Entries supplied: Begin
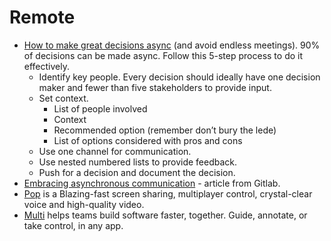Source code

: # Remote

- [How to make great decisions async](https://async.twist.com/how-to-make-decisions-asynchronously/) (and avoid endless meetings). 90% of decisions can be made async. Follow this 5-step process to do it effectively.
	- Identify key people. Every decision should ideally have one decision maker and fewer than five stakeholders to provide input.
	- Set context.
		- List of people involved
		- Context
		- Recommended option (remember don’t bury the lede)
		- List of options considered with pros and cons
	- Use one channel for communication.
	- Use nested numbered lists to provide feedback.
	- Push for a decision and document the decision.
- [Embracing asynchronous communication](https://about.gitlab.com/company/culture/all-remote/asynchronous/) - article from Gitlab.
- [Pop](https://pop.com/) is a Blazing-fast screen sharing, multiplayer control, crystal-clear voice and high-quality video.
- [Multi](https://multi.app) helps teams build software faster, together.  Guide, annotate, or take control, in any app.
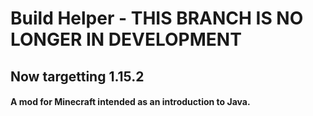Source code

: # Build Helper - THIS BRANCH IS NO LONGER IN DEVELOPMENT
## Now targetting 1.15.2
#### A mod for Minecraft intended as an introduction to Java.
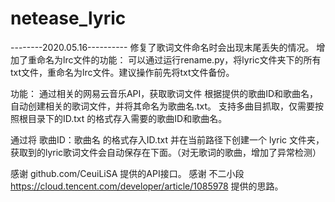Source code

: # netease_lyric

--------2020.05.16----------
修复了歌词文件命名时会出现末尾丢失的情况。
增加了重命名为lrc文件的功能：
可以通过运行rename.py，将lyric文件夹下的所有txt文件，重命名为lrc文件。建议操作前先将txt文件备份。

功能：
通过相关的网易云音乐API，获取歌词文件
根据提供的歌曲ID和歌曲名，自动创建相关的歌词文件，并将其命名为歌曲名.txt。
支持多曲目抓取，仅需要按照根目录下的ID.txt 的格式存入需要的歌曲ID和歌曲名。





通过将 歌曲ID：歌曲名 的格式存入ID.txt
并在当前路径下创建一个 lyric 文件夹，获取到的lyric歌词文件会自动保存在下面。（对无歌词的歌曲，增加了异常检测）







感谢 github.com/CeuiLiSA 提供的API接口。
感谢 不二小段 https://cloud.tencent.com/developer/article/1085978 提供的思路。
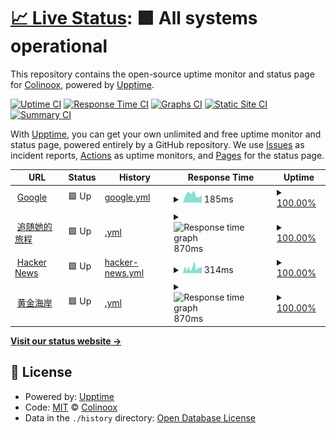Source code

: # [📈 Live Status](https://demo.upptime.js.org): <!--live status--> **🟩 All systems operational**

This repository contains the open-source uptime monitor and status page for [Colinoox](https://demo.upptime.js.org), powered by [Upptime](https://github.com/upptime/upptime).

[![Uptime CI](https://github.com/Colinoox/upptime/workflows/Uptime%20CI/badge.svg)](https://github.com/Colinoox/upptime/actions?query=workflow%3A%22Uptime+CI%22)
[![Response Time CI](https://github.com/Colinoox/upptime/workflows/Response%20Time%20CI/badge.svg)](https://github.com/Colinoox/upptime/actions?query=workflow%3A%22Response+Time+CI%22)
[![Graphs CI](https://github.com/Colinoox/upptime/workflows/Graphs%20CI/badge.svg)](https://github.com/Colinoox/upptime/actions?query=workflow%3A%22Graphs+CI%22)
[![Static Site CI](https://github.com/Colinoox/upptime/workflows/Static%20Site%20CI/badge.svg)](https://github.com/Colinoox/upptime/actions?query=workflow%3A%22Static+Site+CI%22)
[![Summary CI](https://github.com/Colinoox/upptime/workflows/Summary%20CI/badge.svg)](https://github.com/Colinoox/upptime/actions?query=workflow%3A%22Summary+CI%22)

With [Upptime](https://upptime.js.org), you can get your own unlimited and free uptime monitor and status page, powered entirely by a GitHub repository. We use [Issues](https://github.com/Colinoox/upptime/issues) as incident reports, [Actions](https://github.com/Colinoox/upptime/actions) as uptime monitors, and [Pages](https://demo.upptime.js.org) for the status page.

<!--start: status pages-->
<!-- This summary is generated by Upptime (https://github.com/upptime/upptime) -->
<!-- Do not edit this manually, your changes will be overwritten -->
<!-- prettier-ignore -->
| URL | Status | History | Response Time | Uptime |
| --- | ------ | ------- | ------------- | ------ |
| <img alt="" src="https://icons.duckduckgo.com/ip3/www.google.com.ico" height="13"> [Google](https://www.google.com) | 🟩 Up | [google.yml](https://github.com/heshengshui/upptime/commits/HEAD/history/google.yml) | <details><summary><img alt="Response time graph" src="./graphs/google/response-time-week.png" height="20"> 185ms</summary><br><a href="https://demo.upptime.js.org/history/google"><img alt="Response time 107" src="https://img.shields.io/endpoint?url=https%3A%2F%2Fraw.githubusercontent.com%2Fheshengshui%2Fupptime%2FHEAD%2Fapi%2Fgoogle%2Fresponse-time.json"></a><br><a href="https://demo.upptime.js.org/history/google"><img alt="24-hour response time 160" src="https://img.shields.io/endpoint?url=https%3A%2F%2Fraw.githubusercontent.com%2Fheshengshui%2Fupptime%2FHEAD%2Fapi%2Fgoogle%2Fresponse-time-day.json"></a><br><a href="https://demo.upptime.js.org/history/google"><img alt="7-day response time 185" src="https://img.shields.io/endpoint?url=https%3A%2F%2Fraw.githubusercontent.com%2Fheshengshui%2Fupptime%2FHEAD%2Fapi%2Fgoogle%2Fresponse-time-week.json"></a><br><a href="https://demo.upptime.js.org/history/google"><img alt="30-day response time 134" src="https://img.shields.io/endpoint?url=https%3A%2F%2Fraw.githubusercontent.com%2Fheshengshui%2Fupptime%2FHEAD%2Fapi%2Fgoogle%2Fresponse-time-month.json"></a><br><a href="https://demo.upptime.js.org/history/google"><img alt="1-year response time 106" src="https://img.shields.io/endpoint?url=https%3A%2F%2Fraw.githubusercontent.com%2Fheshengshui%2Fupptime%2FHEAD%2Fapi%2Fgoogle%2Fresponse-time-year.json"></a></details> | <details><summary><a href="https://demo.upptime.js.org/history/google">100.00%</a></summary><a href="https://demo.upptime.js.org/history/google"><img alt="All-time uptime 100.00%" src="https://img.shields.io/endpoint?url=https%3A%2F%2Fraw.githubusercontent.com%2Fheshengshui%2Fupptime%2FHEAD%2Fapi%2Fgoogle%2Fuptime.json"></a><br><a href="https://demo.upptime.js.org/history/google"><img alt="24-hour uptime 100.00%" src="https://img.shields.io/endpoint?url=https%3A%2F%2Fraw.githubusercontent.com%2Fheshengshui%2Fupptime%2FHEAD%2Fapi%2Fgoogle%2Fuptime-day.json"></a><br><a href="https://demo.upptime.js.org/history/google"><img alt="7-day uptime 100.00%" src="https://img.shields.io/endpoint?url=https%3A%2F%2Fraw.githubusercontent.com%2Fheshengshui%2Fupptime%2FHEAD%2Fapi%2Fgoogle%2Fuptime-week.json"></a><br><a href="https://demo.upptime.js.org/history/google"><img alt="30-day uptime 100.00%" src="https://img.shields.io/endpoint?url=https%3A%2F%2Fraw.githubusercontent.com%2Fheshengshui%2Fupptime%2FHEAD%2Fapi%2Fgoogle%2Fuptime-month.json"></a><br><a href="https://demo.upptime.js.org/history/google"><img alt="1-year uptime 99.99%" src="https://img.shields.io/endpoint?url=https%3A%2F%2Fraw.githubusercontent.com%2Fheshengshui%2Fupptime%2FHEAD%2Fapi%2Fgoogle%2Fuptime-year.json"></a></details>
| <img alt="" src="https://icons.duckduckgo.com/ip3/zstdlc.cn.ico" height="13"> [追随她的旅程](https://zstdlc.cn) | 🟩 Up | [.yml](https://github.com/heshengshui/upptime/commits/HEAD/history/.yml) | <details><summary><img alt="Response time graph" src="./graphs//response-time-week.png" height="20"> 870ms</summary><br><a href="https://demo.upptime.js.org/history/"><img alt="Response time 470" src="https://img.shields.io/endpoint?url=https%3A%2F%2Fraw.githubusercontent.com%2Fheshengshui%2Fupptime%2FHEAD%2Fapi%2F%2Fresponse-time.json"></a><br><a href="https://demo.upptime.js.org/history/"><img alt="24-hour response time 1178" src="https://img.shields.io/endpoint?url=https%3A%2F%2Fraw.githubusercontent.com%2Fheshengshui%2Fupptime%2FHEAD%2Fapi%2F%2Fresponse-time-day.json"></a><br><a href="https://demo.upptime.js.org/history/"><img alt="7-day response time 870" src="https://img.shields.io/endpoint?url=https%3A%2F%2Fraw.githubusercontent.com%2Fheshengshui%2Fupptime%2FHEAD%2Fapi%2F%2Fresponse-time-week.json"></a><br><a href="https://demo.upptime.js.org/history/"><img alt="30-day response time 872" src="https://img.shields.io/endpoint?url=https%3A%2F%2Fraw.githubusercontent.com%2Fheshengshui%2Fupptime%2FHEAD%2Fapi%2F%2Fresponse-time-month.json"></a><br><a href="https://demo.upptime.js.org/history/"><img alt="1-year response time 474" src="https://img.shields.io/endpoint?url=https%3A%2F%2Fraw.githubusercontent.com%2Fheshengshui%2Fupptime%2FHEAD%2Fapi%2F%2Fresponse-time-year.json"></a></details> | <details><summary><a href="https://demo.upptime.js.org/history/">100.00%</a></summary><a href="https://demo.upptime.js.org/history/"><img alt="All-time uptime 99.86%" src="https://img.shields.io/endpoint?url=https%3A%2F%2Fraw.githubusercontent.com%2Fheshengshui%2Fupptime%2FHEAD%2Fapi%2F%2Fuptime.json"></a><br><a href="https://demo.upptime.js.org/history/"><img alt="24-hour uptime 100.00%" src="https://img.shields.io/endpoint?url=https%3A%2F%2Fraw.githubusercontent.com%2Fheshengshui%2Fupptime%2FHEAD%2Fapi%2F%2Fuptime-day.json"></a><br><a href="https://demo.upptime.js.org/history/"><img alt="7-day uptime 100.00%" src="https://img.shields.io/endpoint?url=https%3A%2F%2Fraw.githubusercontent.com%2Fheshengshui%2Fupptime%2FHEAD%2Fapi%2F%2Fuptime-week.json"></a><br><a href="https://demo.upptime.js.org/history/"><img alt="30-day uptime 100.00%" src="https://img.shields.io/endpoint?url=https%3A%2F%2Fraw.githubusercontent.com%2Fheshengshui%2Fupptime%2FHEAD%2Fapi%2F%2Fuptime-month.json"></a><br><a href="https://demo.upptime.js.org/history/"><img alt="1-year uptime 99.87%" src="https://img.shields.io/endpoint?url=https%3A%2F%2Fraw.githubusercontent.com%2Fheshengshui%2Fupptime%2FHEAD%2Fapi%2F%2Fuptime-year.json"></a></details>
| <img alt="" src="https://icons.duckduckgo.com/ip3/news.ycombinator.com.ico" height="13"> [Hacker News](https://news.ycombinator.com) | 🟩 Up | [hacker-news.yml](https://github.com/heshengshui/upptime/commits/HEAD/history/hacker-news.yml) | <details><summary><img alt="Response time graph" src="./graphs/hacker-news/response-time-week.png" height="20"> 314ms</summary><br><a href="https://demo.upptime.js.org/history/hacker-news"><img alt="Response time 331" src="https://img.shields.io/endpoint?url=https%3A%2F%2Fraw.githubusercontent.com%2Fheshengshui%2Fupptime%2FHEAD%2Fapi%2Fhacker-news%2Fresponse-time.json"></a><br><a href="https://demo.upptime.js.org/history/hacker-news"><img alt="24-hour response time 411" src="https://img.shields.io/endpoint?url=https%3A%2F%2Fraw.githubusercontent.com%2Fheshengshui%2Fupptime%2FHEAD%2Fapi%2Fhacker-news%2Fresponse-time-day.json"></a><br><a href="https://demo.upptime.js.org/history/hacker-news"><img alt="7-day response time 314" src="https://img.shields.io/endpoint?url=https%3A%2F%2Fraw.githubusercontent.com%2Fheshengshui%2Fupptime%2FHEAD%2Fapi%2Fhacker-news%2Fresponse-time-week.json"></a><br><a href="https://demo.upptime.js.org/history/hacker-news"><img alt="30-day response time 286" src="https://img.shields.io/endpoint?url=https%3A%2F%2Fraw.githubusercontent.com%2Fheshengshui%2Fupptime%2FHEAD%2Fapi%2Fhacker-news%2Fresponse-time-month.json"></a><br><a href="https://demo.upptime.js.org/history/hacker-news"><img alt="1-year response time 321" src="https://img.shields.io/endpoint?url=https%3A%2F%2Fraw.githubusercontent.com%2Fheshengshui%2Fupptime%2FHEAD%2Fapi%2Fhacker-news%2Fresponse-time-year.json"></a></details> | <details><summary><a href="https://demo.upptime.js.org/history/hacker-news">100.00%</a></summary><a href="https://demo.upptime.js.org/history/hacker-news"><img alt="All-time uptime 99.96%" src="https://img.shields.io/endpoint?url=https%3A%2F%2Fraw.githubusercontent.com%2Fheshengshui%2Fupptime%2FHEAD%2Fapi%2Fhacker-news%2Fuptime.json"></a><br><a href="https://demo.upptime.js.org/history/hacker-news"><img alt="24-hour uptime 100.00%" src="https://img.shields.io/endpoint?url=https%3A%2F%2Fraw.githubusercontent.com%2Fheshengshui%2Fupptime%2FHEAD%2Fapi%2Fhacker-news%2Fuptime-day.json"></a><br><a href="https://demo.upptime.js.org/history/hacker-news"><img alt="7-day uptime 100.00%" src="https://img.shields.io/endpoint?url=https%3A%2F%2Fraw.githubusercontent.com%2Fheshengshui%2Fupptime%2FHEAD%2Fapi%2Fhacker-news%2Fuptime-week.json"></a><br><a href="https://demo.upptime.js.org/history/hacker-news"><img alt="30-day uptime 100.00%" src="https://img.shields.io/endpoint?url=https%3A%2F%2Fraw.githubusercontent.com%2Fheshengshui%2Fupptime%2FHEAD%2Fapi%2Fhacker-news%2Fuptime-month.json"></a><br><a href="https://demo.upptime.js.org/history/hacker-news"><img alt="1-year uptime 99.89%" src="https://img.shields.io/endpoint?url=https%3A%2F%2Fraw.githubusercontent.com%2Fheshengshui%2Fupptime%2FHEAD%2Fapi%2Fhacker-news%2Fuptime-year.json"></a></details>
| <img alt="" src="https://icons.duckduckgo.com/ip3/hjha.cc.ico" height="13"> [黄金海岸](https://hjha.cc) | 🟩 Up | [.yml](https://github.com/heshengshui/upptime/commits/HEAD/history/.yml) | <details><summary><img alt="Response time graph" src="./graphs//response-time-week.png" height="20"> 870ms</summary><br><a href="https://demo.upptime.js.org/history/"><img alt="Response time 470" src="https://img.shields.io/endpoint?url=https%3A%2F%2Fraw.githubusercontent.com%2Fheshengshui%2Fupptime%2FHEAD%2Fapi%2F%2Fresponse-time.json"></a><br><a href="https://demo.upptime.js.org/history/"><img alt="24-hour response time 1178" src="https://img.shields.io/endpoint?url=https%3A%2F%2Fraw.githubusercontent.com%2Fheshengshui%2Fupptime%2FHEAD%2Fapi%2F%2Fresponse-time-day.json"></a><br><a href="https://demo.upptime.js.org/history/"><img alt="7-day response time 870" src="https://img.shields.io/endpoint?url=https%3A%2F%2Fraw.githubusercontent.com%2Fheshengshui%2Fupptime%2FHEAD%2Fapi%2F%2Fresponse-time-week.json"></a><br><a href="https://demo.upptime.js.org/history/"><img alt="30-day response time 872" src="https://img.shields.io/endpoint?url=https%3A%2F%2Fraw.githubusercontent.com%2Fheshengshui%2Fupptime%2FHEAD%2Fapi%2F%2Fresponse-time-month.json"></a><br><a href="https://demo.upptime.js.org/history/"><img alt="1-year response time 474" src="https://img.shields.io/endpoint?url=https%3A%2F%2Fraw.githubusercontent.com%2Fheshengshui%2Fupptime%2FHEAD%2Fapi%2F%2Fresponse-time-year.json"></a></details> | <details><summary><a href="https://demo.upptime.js.org/history/">100.00%</a></summary><a href="https://demo.upptime.js.org/history/"><img alt="All-time uptime 99.86%" src="https://img.shields.io/endpoint?url=https%3A%2F%2Fraw.githubusercontent.com%2Fheshengshui%2Fupptime%2FHEAD%2Fapi%2F%2Fuptime.json"></a><br><a href="https://demo.upptime.js.org/history/"><img alt="24-hour uptime 100.00%" src="https://img.shields.io/endpoint?url=https%3A%2F%2Fraw.githubusercontent.com%2Fheshengshui%2Fupptime%2FHEAD%2Fapi%2F%2Fuptime-day.json"></a><br><a href="https://demo.upptime.js.org/history/"><img alt="7-day uptime 100.00%" src="https://img.shields.io/endpoint?url=https%3A%2F%2Fraw.githubusercontent.com%2Fheshengshui%2Fupptime%2FHEAD%2Fapi%2F%2Fuptime-week.json"></a><br><a href="https://demo.upptime.js.org/history/"><img alt="30-day uptime 100.00%" src="https://img.shields.io/endpoint?url=https%3A%2F%2Fraw.githubusercontent.com%2Fheshengshui%2Fupptime%2FHEAD%2Fapi%2F%2Fuptime-month.json"></a><br><a href="https://demo.upptime.js.org/history/"><img alt="1-year uptime 99.87%" src="https://img.shields.io/endpoint?url=https%3A%2F%2Fraw.githubusercontent.com%2Fheshengshui%2Fupptime%2FHEAD%2Fapi%2F%2Fuptime-year.json"></a></details>

<!--end: status pages-->

[**Visit our status website →**](https://demo.upptime.js.org)

## 📄 License

- Powered by: [Upptime](https://github.com/upptime/upptime)
- Code: [MIT](./LICENSE) © [Colinoox](https://demo.upptime.js.org)
- Data in the `./history` directory: [Open Database License](https://opendatacommons.org/licenses/odbl/1-0/)
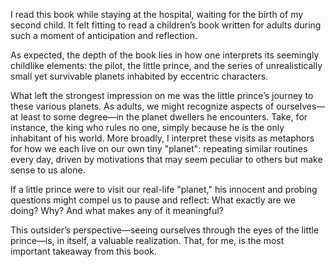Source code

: I read this book while staying at the hospital, waiting for the birth of my second child. It felt fitting to read a children’s book written for adults during such a moment of anticipation and reflection.

As expected, the depth of the book lies in how one interprets its seemingly childlike elements: the pilot, the little prince, and the series of unrealistically small yet survivable planets inhabited by eccentric characters.

What left the strongest impression on me was the little prince’s journey to these various planets. As adults, we might recognize aspects of ourselves—at least to some degree—in the planet dwellers he encounters. Take, for instance, the king who rules no one, simply because he is the only inhabitant of his world. More broadly, I interpret these visits as metaphors for how we each live on our own tiny "planet": repeating similar routines every day, driven by motivations that may seem peculiar to others but make sense to us alone.

If a little prince were to visit our real-life "planet," his innocent and probing questions might compel us to pause and reflect: What exactly are we doing? Why? And what makes any of it meaningful?

This outsider’s perspective—seeing ourselves through the eyes of the little prince—is, in itself, a valuable realization. That, for me, is the most important takeaway from this book.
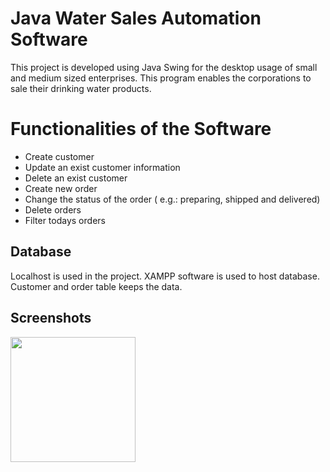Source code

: # Java Water Sales Automation Software

This project is developed using Java Swing for the desktop usage of small and medium sized enterprises. This program enables the corporations to sale their drinking water products. 


# Functionalities of the Software
- Create customer
- Update an exist customer information
- Delete an exist customer
- Create new order
- Change the status of the order ( e.g.: preparing, shipped and delivered)
- Delete orders
- Filter todays orders


## Database

Localhost is used in the project. XAMPP software is used to host database. 
Customer and order table keeps the data.

## Screenshots

<a href=" https://github.com/sinem-sasmazel/java_water_sales_automation/blob/master/screenshots/mainFrame.png
" target="_blank">
<img src="https://github.com/hakanozer/java_sample_work/blob/master/png/3.png" width="200" style="max-width:100%;">
</a>
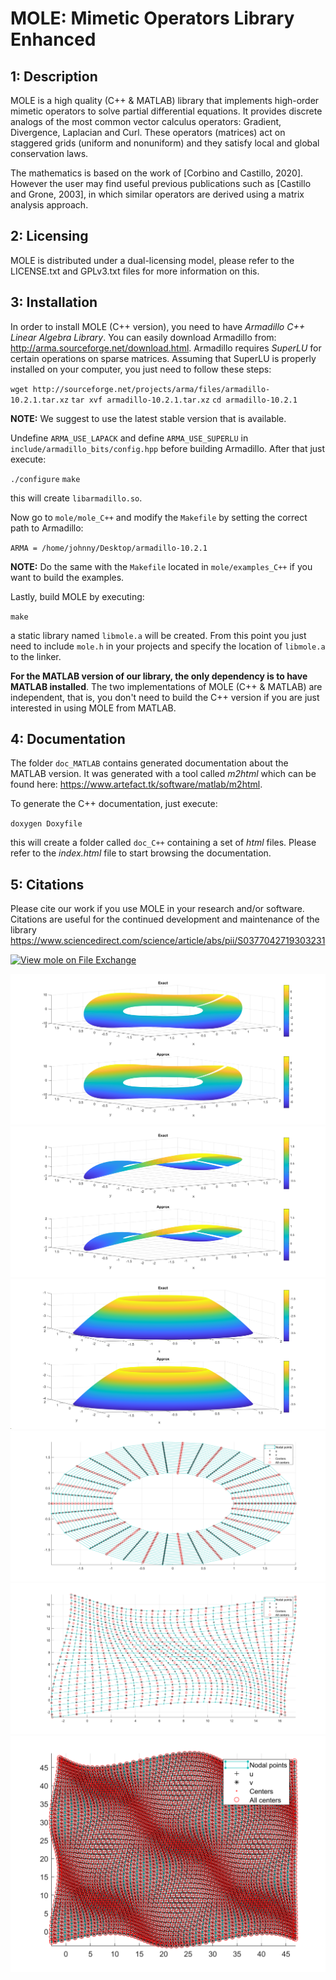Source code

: MOLE: Mimetic Operators Library Enhanced
========================================


1: Description
--------------

MOLE is a high quality (C++ & MATLAB) library that implements 
high-order mimetic operators to solve partial differential equations. 
It provides discrete analogs of the most common vector calculus operators: 
Gradient, Divergence, Laplacian and Curl. These operators (matrices) act 
on staggered grids (uniform and nonuniform) and they satisfy local and 
global conservation laws.

The mathematics is based on the work of [Corbino and Castillo, 2020]. 
However the user may find useful previous publications such as [Castillo and Grone, 2003],
in which similar operators are derived using a matrix analysis approach.


2: Licensing
------------

MOLE is distributed under a dual-licensing model, please refer to the 
LICENSE.txt and GPLv3.txt files for more information on this.


3: Installation
---------------

In order to install MOLE (C++ version), you need to have _Armadillo C++ 
Linear Algebra Library_. You can easily download Armadillo from: 
<http://arma.sourceforge.net/download.html>. Armadillo requires _SuperLU_ 
for certain operations on sparse matrices. Assuming that SuperLU is 
properly installed on your computer, you just need to follow these steps:

`wget http://sourceforge.net/projects/arma/files/armadillo-10.2.1.tar.xz`
`tar xvf armadillo-10.2.1.tar.xz`
`cd armadillo-10.2.1`

**NOTE:** We suggest to use the latest stable version that is available.

Undefine `ARMA_USE_LAPACK` and define `ARMA_USE_SUPERLU` in `include/armadillo_bits/config.hpp` 
before building Armadillo. After that just execute:

`./configure`
`make`

this will create `libarmadillo.so`.

Now go to `mole/mole_C++` and modify the `Makefile` by setting the correct path to Armadillo:

`ARMA = /home/johnny/Desktop/armadillo-10.2.1`

**NOTE:** Do the same with the `Makefile` located in `mole/examples_C++` if you want to build the examples.

Lastly, build MOLE by executing:

`make`

a static library named `libmole.a` will be created. From this point you just need to include `mole.h` 
in your projects and specify the location of `libmole.a` to the linker.

**For the MATLAB version of our library, the only dependency is to have MATLAB installed**.
The two implementations of MOLE (C++ & MATLAB) are independent, that is, you don't need
to build the C++ version if you are just interested in using MOLE from MATLAB.


4: Documentation
------------
The folder `doc_MATLAB` contains generated documentation about the MATLAB version.
It was generated with a tool called _m2html_ which can be found here: <https://www.artefact.tk/software/matlab/m2html>.

To generate the C++ documentation, just execute:

`doxygen Doxyfile`

this will create a folder called `doc_C++` containing a set of _html_ files. Please refer to the _index.html_ file 
to start browsing the documentation.


5: Citations
------------

Please cite our work if you use MOLE in your research and/or software. 
Citations are useful for the continued development and maintenance of 
the library https://www.sciencedirect.com/science/article/abs/pii/S0377042719303231


[![View mole on File Exchange](https://www.mathworks.com/matlabcentral/images/matlab-file-exchange.svg)](https://www.mathworks.com/matlabcentral/fileexchange/64095-mole)

![Obtained with curvilinear operators](images/4thOrder.png)
![Obtained with curvilinear operators](images/4thOrder2.png)
![Obtained with curvilinear operators](images/4thOrder3.png)
![Obtained with curvilinear operators](images/grid2.png)
![Obtained with curvilinear operators](images/grid.png)
![Obtained with curvilinear operators](images/WavyGrid.png)
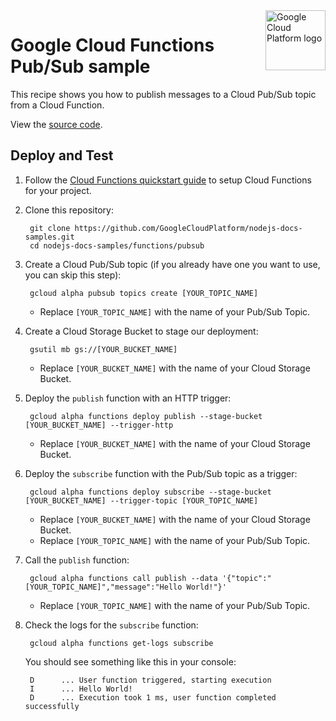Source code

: <img src="https://avatars2.githubusercontent.com/u/2810941?v=3&s=96" alt="Google Cloud Platform logo" title="Google Cloud Platform" align="right" height="96" width="96"/>

# Google Cloud Functions Pub/Sub sample

This recipe shows you how to publish messages to a Cloud Pub/Sub topic from a
Cloud Function.

View the [source code][code].

[code]: index.js

## Deploy and Test

1. Follow the [Cloud Functions quickstart guide][quickstart] to setup Cloud
Functions for your project.

1. Clone this repository:

        git clone https://github.com/GoogleCloudPlatform/nodejs-docs-samples.git
        cd nodejs-docs-samples/functions/pubsub

1. Create a Cloud Pub/Sub topic (if you already have one you want to use, you
can skip this step):

        gcloud alpha pubsub topics create [YOUR_TOPIC_NAME]

    * Replace `[YOUR_TOPIC_NAME]` with the name of your Pub/Sub Topic.

1. Create a Cloud Storage Bucket to stage our deployment:

        gsutil mb gs://[YOUR_BUCKET_NAME]

    * Replace `[YOUR_BUCKET_NAME]` with the name of your Cloud Storage Bucket.

1. Deploy the `publish` function with an HTTP trigger:

        gcloud alpha functions deploy publish --stage-bucket [YOUR_BUCKET_NAME] --trigger-http

    * Replace `[YOUR_BUCKET_NAME]` with the name of your Cloud Storage Bucket.

1. Deploy the `subscribe` function with the Pub/Sub topic as a trigger:

        gcloud alpha functions deploy subscribe --stage-bucket [YOUR_BUCKET_NAME] --trigger-topic [YOUR_TOPIC_NAME]

    * Replace `[YOUR_BUCKET_NAME]` with the name of your Cloud Storage Bucket.
    * Replace `[YOUR_TOPIC_NAME]` with the name of your Pub/Sub Topic.

1. Call the `publish` function:

        gcloud alpha functions call publish --data '{"topic":"[YOUR_TOPIC_NAME]","message":"Hello World!"}'

    * Replace `[YOUR_TOPIC_NAME]` with the name of your Pub/Sub Topic.

1. Check the logs for the `subscribe` function:

        gcloud alpha functions get-logs subscribe

    You should see something like this in your console:

        D      ... User function triggered, starting execution
        I      ... Hello World!
        D      ... Execution took 1 ms, user function completed successfully

[quickstart]: https://cloud.google.com/functions/quickstart
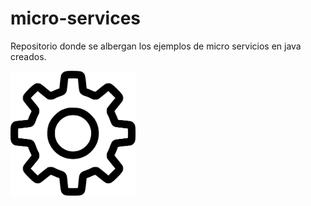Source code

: # micro-services
Repositorio donde se albergan los ejemplos de micro servicios en java creados.

<img align="center" width="200" height="200" src="images/micro-service.png" alt="Creando Micro Servicios">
Entries supplied: End
▸ **Task goal**
Whatever else the listing above holds, retype exactly only the lines from the one containing "gcloud alpha functions deploy publish" to the one containing "function with the", both ends kept.

▸ **Output below**
        gcloud alpha functions deploy publish --stage-bucket [YOUR_BUCKET_NAME] --trigger-http

    * Replace `[YOUR_BUCKET_NAME]` with the name of your Cloud Storage Bucket.

1. Deploy the `subscribe` function with the Pub/Sub topic as a trigger:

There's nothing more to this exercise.